● **Dataset records**:
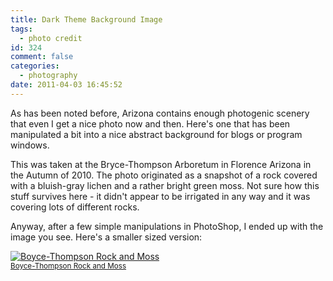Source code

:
 ```yaml
---
title: Dark Theme Background Image
tags:
  - photo credit
id: 324
comment: false
categories:
  - photography
date: 2011-04-03 16:45:52
---
```


As has been noted before, Arizona contains enough photogenic scenery that even I get a nice photo now and then. Here's one that has been manipulated a bit into a nice abstract background for blogs or program windows.

This was taken at the Bryce-Thompson Arboretum in Florence Arizona in the Autumn of 2010\. The photo originated as a snapshot of a rock covered with a bluish-gray lichen and a rather bright green moss. Not sure how this stuff survives here - it didn't appear to be irrigated in any way and it was covering lots of different rocks.

Anyway, after a few simple manipulations in PhotoShop, I ended up with the image you see. Here's a smaller sized version:

[![Boyce-Thompson Rock and Moss](https://github.com/clartaq/yo-dave/raw/master/images/2011-04-03-2010-12-26-Boyce-Thompson-Arboretum-012-cropped-1000-x-228.jpg "Boyce-Thompson Rock and Moss")<br><small>Boyce-Thompson Rock and Moss</small>](https://github.com/clartaq/yo-dave/raw/master/images/2011-04-03-2010-12-26-Boyce-Thompson-Arboretum-012-cropped-1000-x-228.jpg)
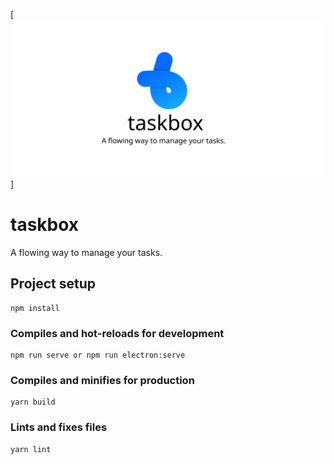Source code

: [![Taskbox Logo](public/img/social_media_1280_640.svg)]

#   taskbox
A flowing way to manage your tasks.

## Project setup
```
npm install
```

### Compiles and hot-reloads for development
```
npm run serve or npm run electron:serve
```

### Compiles and minifies for production
```
yarn build
```

### Lints and fixes files
```
yarn lint
```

● **What is expected**: Lines that contain the string "Arizona" should be copied from the material above.

● **Response to this exercise**:
As has been noted before, Arizona contains enough photogenic scenery that even I get a nice photo now and then. Here's one that has been manipulated a bit into a nice abstract background for blogs or program windows.
This was taken at the Bryce-Thompson Arboretum in Florence Arizona in the Autumn of 2010\. The photo originated as a snapshot of a rock covered with a bluish-gray lichen and a rather bright green moss. Not sure how this stuff survives here - it didn't appear to be irrigated in any way and it was covering lots of different rocks.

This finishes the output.